Music streaming service Spotify is officially going public and has this week filed a prospectus to sell shares on the New York Stock Exchange under the symbol ‘SPOT’.
This is a sign that the music streaming market is maturing and thus beginning to revive the long-struggling music industry.
The public entry is expected to happen in late March or early April, but we don’t know how much shares will cost.
The company has provided a detailed disclosure about its business. The filing shows that Spotify’s revenue for last year was €4.09 billion compared to €2.95 billion the previous year. The losses for last year were also higher at €1.2 billion.
The Swedish company is opting for an unusual process and is well aware of how ‘risky’ its chosen alternative is. It claims that it won’t sell its shares on the stock market but will instead pursue direct listing. Spotify’s existing investors and insiders, like employees, can also trade their shares on the open market.
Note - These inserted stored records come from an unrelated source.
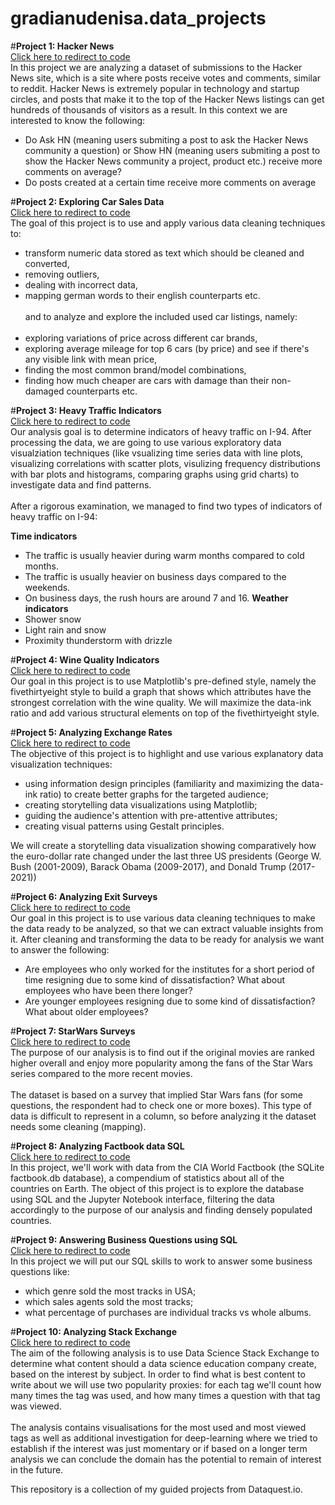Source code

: 
# gradianudenisa.data_projects
#__Project 1: Hacker News__ <br>
[Click here to redirect to code](https://github.com/gradianudenisa/gradianudenisa.data_projects/tree/main/Project%20Hacker%20News)<br>
In this project we are analyzing a dataset of submissions to the Hacker News site, which is a site where posts receive votes and comments, similar to reddit. Hacker News is extremely popular in technology and startup circles, and posts that make it to the top of the Hacker News listings can get hundreds of thousands of visitors as a result. In this context we are interested to know the following:


* Do Ask HN (meaning users submiting a post to ask the Hacker News community a question) or Show HN (meaning users submiting a post to show the Hacker News community a project, product etc.) receive more comments on average?
* Do posts created at a certain time receive more comments on average

#__Project 2: Exploring Car Sales Data__ <br>
[Click here to redirect to code](https://github.com/gradianudenisa/gradianudenisa.data_projects/tree/main/Project%20Exploring%20Car%20Sales)<br>
The goal of this project is to use and apply various data cleaning techniques to:
* transform numeric data stored as text which should be cleaned and converted, 
* removing outliers, 
* dealing with incorrect data, 
* mapping german words to their english counterparts etc.<br><br>
and to analyze and explore the included used car listings, namely:<br><br>
* exploring variations of price across different car brands, 
* exploring average mileage for top 6 cars (by price) and see if there's any visible link with mean price, 
* finding the most common brand/model combinations, 
* finding how much cheaper are cars with damage than their non-damaged counterparts etc.

#__Project 3: Heavy Traffic Indicators__ <br>
[Click here to redirect to code](https://github.com/gradianudenisa/gradianudenisa.data_projects/tree/main/Project%20Heavy%20Traffic%20Indicators)<br>
Our analysis goal is to determine indicators of heavy traffic on I-94. After processing the data, we are going to use various exploratory data visualziation techniques (like vsualizing time series data with line plots, visualizing correlations with scatter plots, visulizing frequency distributions with bar plots and histograms, comparing graphs using grid charts) to investigate data and find patterns.<br><br>
After a rigorous examination, we managed to find two types of indicators of heavy traffic on I-94:

__Time indicators__
* The traffic is usually heavier during warm months compared to cold months.
* The traffic is usually heavier on business days compared to the weekends.
* On business days, the rush hours are around 7 and 16.
__Weather indicators__
* Shower snow
* Light rain and snow
* Proximity thunderstorm with drizzle

#__Project 4: Wine Quality Indicators__ <br>
[Click here to redirect to code](https://github.com/gradianudenisa/gradianudenisa.data_projects/tree/main/Project%20Wine%20Quality%20(Matplotlib%20styles))<br>
Our goal in this project is to use Matplotlib's pre-defined style, namely the fivethirtyeight style to build a graph that shows which attributes have the strongest correlation with the wine quality. We will maximize the data-ink ratio and add various structural elements on top of the fivethirtyeight style.

#__Project 5: Analyzing Exchange Rates__ <br>
[Click here to redirect to code](https://github.com/gradianudenisa/gradianudenisa.data_projects/tree/main/Project%20Exchange%20Rates)<br>
The objective of this project is to highlight and use various explanatory data visualization techniques:
* using information design principles (familiarity and maximizing the data-ink ratio) to create better graphs for the targeted audience;
* creating storytelling data visualizations using Matplotlib;
* guiding the audience's attention with pre-attentive attributes;
* creating visual patterns using Gestalt principles.

We will create a storytelling data visualization showing comparatively how the euro-dollar rate changed under the last three US presidents (George W. Bush (2001-2009), Barack Obama (2009-2017), and Donald Trump (2017-2021))

#__Project 6: Analyzing Exit Surveys__ <br>
[Click here to redirect to code](https://github.com/gradianudenisa/gradianudenisa.data_projects/tree/main/Project%20Exit%20Surveys)<br>
Our goal in this project is to use various data cleaning techniques to make the data ready to be analyzed, so that we can extract valuable insights from it. 
After cleaning and transforming the data to be ready for analysis we want to answer the following:
* Are employees who only worked for the institutes for a short period of time resigning due to some kind of dissatisfaction? What about employees who have been there longer?
* Are younger employees resigning due to some kind of dissatisfaction? What about older employees?

#__Project 7: StarWars Surveys__ <br>
[Click here to redirect to code](https://github.com/gradianudenisa/gradianudenisa.data_projects/tree/main/Project%20StarWars%20Survey)<br>
The purpose of our analysis is to find out if the original movies are ranked higher overall and enjoy more popularity among the fans of the Star Wars series compared to the more recent movies.<br><br> The dataset is based on a survey that implied Star Wars fans (for some questions, the respondent had to check one or more boxes). This type of data is difficult to represent in a column, so before analyzing it the dataset needs some cleaning (mapping).

#__Project 8: Analyzing Factbook data SQL__ <br>
[Click here to redirect to code](https://github.com/gradianudenisa/gradianudenisa.data_projects/tree/main/Project%20Factbook%20Data%20SQL)<br>
In this project, we'll work with data from the CIA World Factbook (the SQLite factbook.db database), a compendium of statistics about all of the countries on Earth. The object of this project is to explore the database using SQL and the Jupyter Notebook interface, filtering the data accordingly to the purpose of our analysis and finding densely populated countries.

#__Project 9: Answering Business Questions using SQL__ <br>
[Click here to redirect to code](https://github.com/gradianudenisa/gradianudenisa.data_projects/tree/main/Project%20Business%20Questions%20SQL)<br>
In this project we will put our SQL skills to work to answer some business questions like:
* which genre sold the most tracks in USA;
* which sales agents sold the most tracks;
* what percentage of purchases are individual tracks vs whole albums.

#__Project 10: Analyzing Stack Exchange__ <br>
[Click here to redirect to code](https://github.com/gradianudenisa/gradianudenisa.data_projects/tree/main/Project%20Analyzing%20Stack%20Exchange)<br>
The aim of the following analysis is to use Data Science Stack Exchange to determine what content should a data science education company create, based on the interest by subject. In order to find what is best content to write about we will use two popularity proxies: for each tag we'll count how many times the tag was used, and how many times a question with that tag was viewed. <br><br>
The analysis contains visualisations for the most used and most viewed tags as well as additional investigation for deep-learning where we tried to establish if the interest was just momentary or if based on a longer term analysis we can conclude the domain has the potential to remain of interest in the future.

This repository is a collection of my guided projects from Dataquest.io.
The company says that it is positioning itself in a benevolent light not just for the music industry but also for the fans. Spotify’s prospectus summary overview states: ‘Our mission is to unlock the potential of human creativity by giving a million creative artists the opportunity to live off their art and billions of fans the opportunity to enjoy and be inspired by these creators.’
Spotify is obviously ambitious about its move. But given that it has opted for a direct listing, in addition to some of the obstacles mentioned above, might that harm its debut on the public market and make it volatile?